March 2017
Volume 13, Issue 3

Peer-Reviewed

Teeth-Whitening Technology

Biology and anatomy are critical factors

Jonathan B. Levine, DMD

To understand how teeth whitening works, one must first understand not only the anatomy of teeth but also the biology of tooth color: how it is determined genetically; the parts of the tooth that are responsible for its color; and the issue of stains, both intrinsic and extrinsic, and how they affect the color of teeth. Furthermore, this article will discuss the role and chemistry of hydrogen peroxide, explain the factors that influence whitening, and assess the plethora of whitening methods currently available.

The Biology of Color

Tooth color comes from a convergence of genetics, environmental factors, and one’s ability to keep the mouth clean and healthy.

Extrinsic Stains

Extrinsic stains are a result of stain molecules attaching to the sticky layer of the bacterial biofilm on the tooth and are relatively easy to remove because they are on the outside of the tooth. Visits to a dental professional will determine the degree of extrinsic stains that form on the outside of a patient’s teeth.
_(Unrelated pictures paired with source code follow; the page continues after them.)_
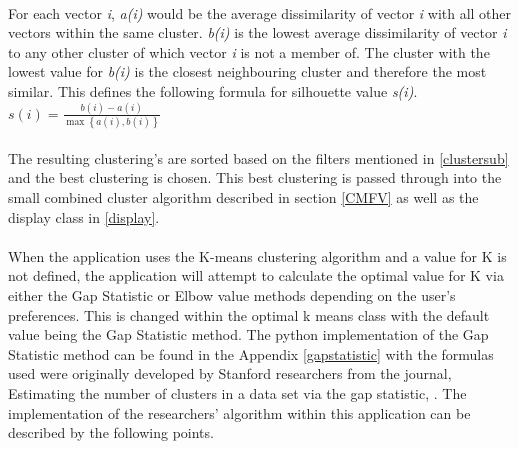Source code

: \paragraph{}For each vector \textit{i}, \textit{a(i)} would be the average dissimilarity of vector \textit{i} with all other vectors within the same cluster. \textit{b(i)} is the lowest average dissimilarity of vector \textit{i} to any other cluster of which vector \textit{i} is not a member of. The cluster with the lowest value for \textit{b(i)} is the closest neighbouring cluster and therefore the most similar. This defines the following formula for silhouette value \textit{s(i)}.\linebreak
$s\left( i \right) = \frac{{b\left( i \right) - a\left( i \right)}}{{\max \left\{ {a\left( i \right),b\left( i \right)} \right\}}}$


\paragraph{}The resulting clustering’s are sorted based on the filters mentioned in \ref{clustersub} and the best clustering is chosen. This best clustering is passed through into the small combined cluster algorithm described in section \ref{CMFV} as well as the display class in \ref{display}.

\paragraph{}When the application uses the K-means clustering algorithm and a value for K is not defined, the application will attempt to calculate the optimal value for K via either the Gap Statistic or Elbow value methods depending on the user’s preferences. This is changed within the optimal k means class with the default value being the Gap Statistic method. The python implementation of the Gap Statistic method can be found in the Appendix \ref{gapstatistic} with the formulas used were originally developed by Stanford researchers from the journal, Estimating the number of clusters in a data set via the gap statistic, \cite{gapref}. The implementation of the researchers’ algorithm within this application can be described by the following points.

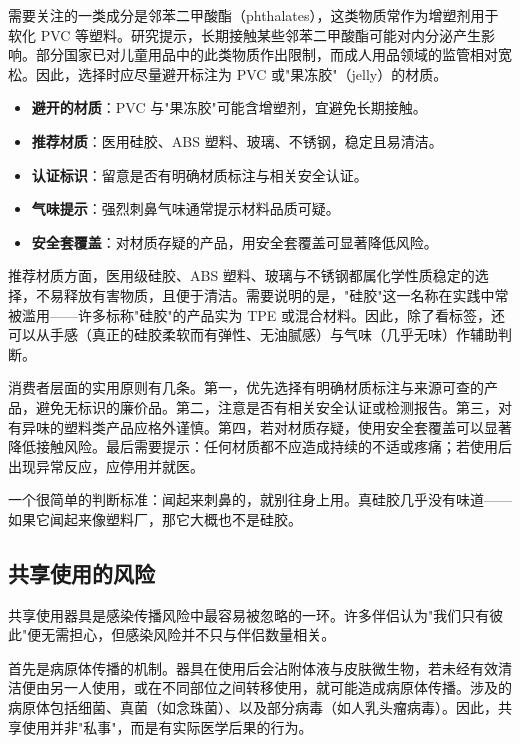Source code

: \documentclass[12pt,UTF8]{ctexbook}
\newcommand{\keyword}[1]{\textbf{#1}}
\begin{document}
需要关注的一类成分是邻苯二甲酸酯（phthalates），这类物质常作为增塑剂用于软化 PVC 等塑料。研究提示，长期接触某些邻苯二甲酸酯可能对内分泌产生影响。部分国家已对儿童用品中的此类物质作出限制，而成人用品领域的监管相对宽松。因此，选择时应尽量避开标注为 PVC 或"果冻胶"（jelly）的材质。

\begin{itemize}
	\item \keyword{避开的材质}：PVC 与"果冻胶"可能含增塑剂，宜避免长期接触。
	\item \keyword{推荐材质}：医用硅胶、ABS 塑料、玻璃、不锈钢，稳定且易清洁。
	\item \keyword{认证标识}：留意是否有明确材质标注与相关安全认证。
	\item \keyword{气味提示}：强烈刺鼻气味通常提示材料品质可疑。
	\item \keyword{安全套覆盖}：对材质存疑的产品，用安全套覆盖可显著降低风险。
\end{itemize}

推荐材质方面，医用级硅胶、ABS 塑料、玻璃与不锈钢都属化学性质稳定的选择，不易释放有害物质，且便于清洁。需要说明的是，"硅胶"这一名称在实践中常被滥用——许多标称"硅胶"的产品实为 TPE 或混合材料。因此，除了看标签，还可以从手感（真正的硅胶柔软而有弹性、无油腻感）与气味（几乎无味）作辅助判断。

消费者层面的实用原则有几条。第一，优先选择有明确材质标注与来源可查的产品，避免无标识的廉价品。第二，注意是否有相关安全认证或检测报告。第三，对有异味的塑料类产品应格外谨慎。第四，若对材质存疑，使用安全套覆盖可以显著降低接触风险。最后需要提示：任何材质都不应造成持续的不适或疼痛；若使用后出现异常反应，应停用并就医。

\begin{tcolorbox}[colback=pink!5!white,colframe=red!50!black,title=贴心小叮咛]
	一个很简单的判断标准：闻起来刺鼻的，就别往身上用。真硅胶几乎没有味道——如果它闻起来像塑料厂，那它大概也不是硅胶。
\end{tcolorbox}
\subsection{共享使用的风险}

共享使用器具是感染传播风险中最容易被忽略的一环。许多伴侣认为"我们只有彼此"便无需担心，但感染风险并不只与伴侣数量相关。

首先是病原体传播的机制。器具在使用后会沾附体液与皮肤微生物，若未经有效清洁便由另一人使用，或在不同部位之间转移使用，就可能造成病原体传播。涉及的病原体包括细菌、真菌（如念珠菌）、以及部分病毒（如人乳头瘤病毒）。因此，共享使用并非"私事"，而是有实际医学后果的行为。
\end{document}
The amount of staining depends on the patient’s level of personal home care as well as lifestyle and diet. The hygienist can scrape away the calculus and plaque that a toothbrush cannot remove and teach the patient about proper home care and its importance, which can eliminate the basis of stains. These discolorations are caused when stains on the enamel penetrate into the enamel matrix (Figure 1).

Intrinsic Stains

Intrinsic stains are more difficult to remove, for they lie within the dentin of the tooth.1 These stains are not caused by the foods an individual eats; instead, they are a result of genetics, aging, trauma, medications, environment, and systemic conditions.

The most common change in tooth color is a result of aging. As teeth grow older, the pulp shrinks, and the dentin becomes thicker, which also causes teeth to yellow, due to increased color from the dentin.2 Medications taken during tooth formation can also cause enamel defects, which make teeth look stained. Tetracycline, used to treat bacterial infections, can cause permanent staining of the teeth, as the tetracycline molecule is deposited within the dentinal structure.3

Whitening with Hydrogen Peroxide

A tooth is a semipermeable membrane that allows bleaching agents such as peroxide to penetrate dentinal structures within 15 minutes.4 Whitening products contain an active ingredient of either hydrogen peroxide or carbamide peroxide. Hydrogen peroxide breaks down into water and peroxide radicals (oxygen ions), also known as whitening molecules, as it is absorbed into the tooth (Figure 2). These radicals have unstable electrons that seek to bond to unsaturated double bonds, and these bonds usually have a yellow pigment. Free radicals react with the double carbon bonds that hold chromophores in stain molecules, breaking them down into single carbon bonds.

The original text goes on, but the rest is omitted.